Scan the entries line by line and return those with "foto".

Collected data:

━━━

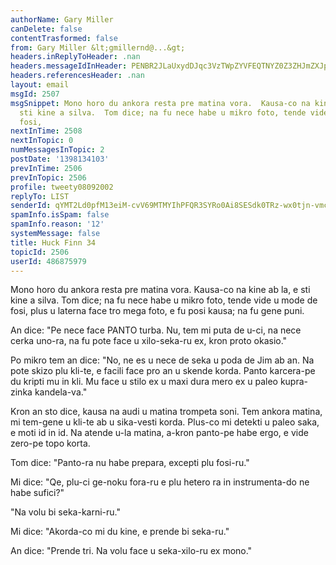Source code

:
 ```yaml
---
authorName: Gary Miller
canDelete: false
contentTrasformed: false
from: Gary Miller &lt;gmillernd@...&gt;
headers.inReplyToHeader: .nan
headers.messageIdInHeader: PENBR2JLaUxydDJqc3VzTWpZYVFEQTNYZ0Z3ZHJmZXJpWm9GR216RXF4cy1pd1hQOFVrZ0BtYWlsLmdtYWlsLmNvbT4=
headers.referencesHeader: .nan
layout: email
msgId: 2507
msgSnippet: Mono horo du ankora resta pre matina vora.  Kausa-co na kine ab la, e
  sti kine a silva.  Tom dice; na fu nece habe u mikro foto, tende vide u mode de
  fosi,
nextInTime: 2508
nextInTopic: 0
numMessagesInTopic: 2
postDate: '1398134103'
prevInTime: 2506
prevInTopic: 2506
profile: tweety08092002
replyTo: LIST
senderId: qYMT2Ld0pfM13eiM-cvV69MTMYIhPFQR3SYRo0Ai8SESdk0TRz-wx0tjn-vmcuV3LXMLzBV0WIuMO28OjfyG4yxLlufuE7zH
spamInfo.isSpam: false
spamInfo.reason: '12'
systemMessage: false
title: Huck Finn 34
topicId: 2506
userId: 486875979
---
```


Mono horo du ankora resta pre matina vora.  Kausa-co na kine ab la, e
sti kine a silva.  Tom dice; na fu nece habe u mikro foto, tende vide
u mode de fosi, plus u laterna face tro mega foto, e fu posi kausa; na
fu gene puni.

An dice:  "Pe nece face PANTO turba.  Nu, tem mi puta de u-ci, na nece
cerka uno-ra, na fu pote face u xilo-seka-ru ex, kron proto okasio."

Po mikro tem an dice:  "No, ne es u nece de seka u poda de Jim ab an.
Na pote skizo plu kli-te, e facili face pro an u skende korda.  Panto
karcera-pe du kripti mu in kli.  Mu face u stilo ex u maxi dura mero
ex u paleo kupra-zinka kandela-va."

Kron an sto dice, kausa na audi u matina trompeta soni.  Tem ankora
matina, mi tem-gene u kli-te ab u sika-vesti korda.  Plus-co mi
detekti u paleo saka, e moti id in id.  Na atende u-la matina, a-kron
panto-pe habe ergo, e vide zero-pe topo korta.

Tom dice:  "Panto-ra nu habe prepara, excepti plu fosi-ru."

Mi dice:  "Qe, plu-ci ge-noku fora-ru e plu hetero ra in
instrumenta-do ne habe sufici?"

"Na volu bi seka-karni-ru."

Mi dice:  "Akorda-co mi du kine, e prende bi seka-ru."

An dice:  "Prende tri.  Na volu face u seka-xilo-ru ex mono."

━━━

TASK ANSWER:
  sti kine a silva.  Tom dice; na fu nece habe u mikro foto, tende vide u mode de
sti kine a silva.  Tom dice; na fu nece habe u mikro foto, tende vide
u mode de fosi, plus u laterna face tro mega foto, e fu posi kausa; na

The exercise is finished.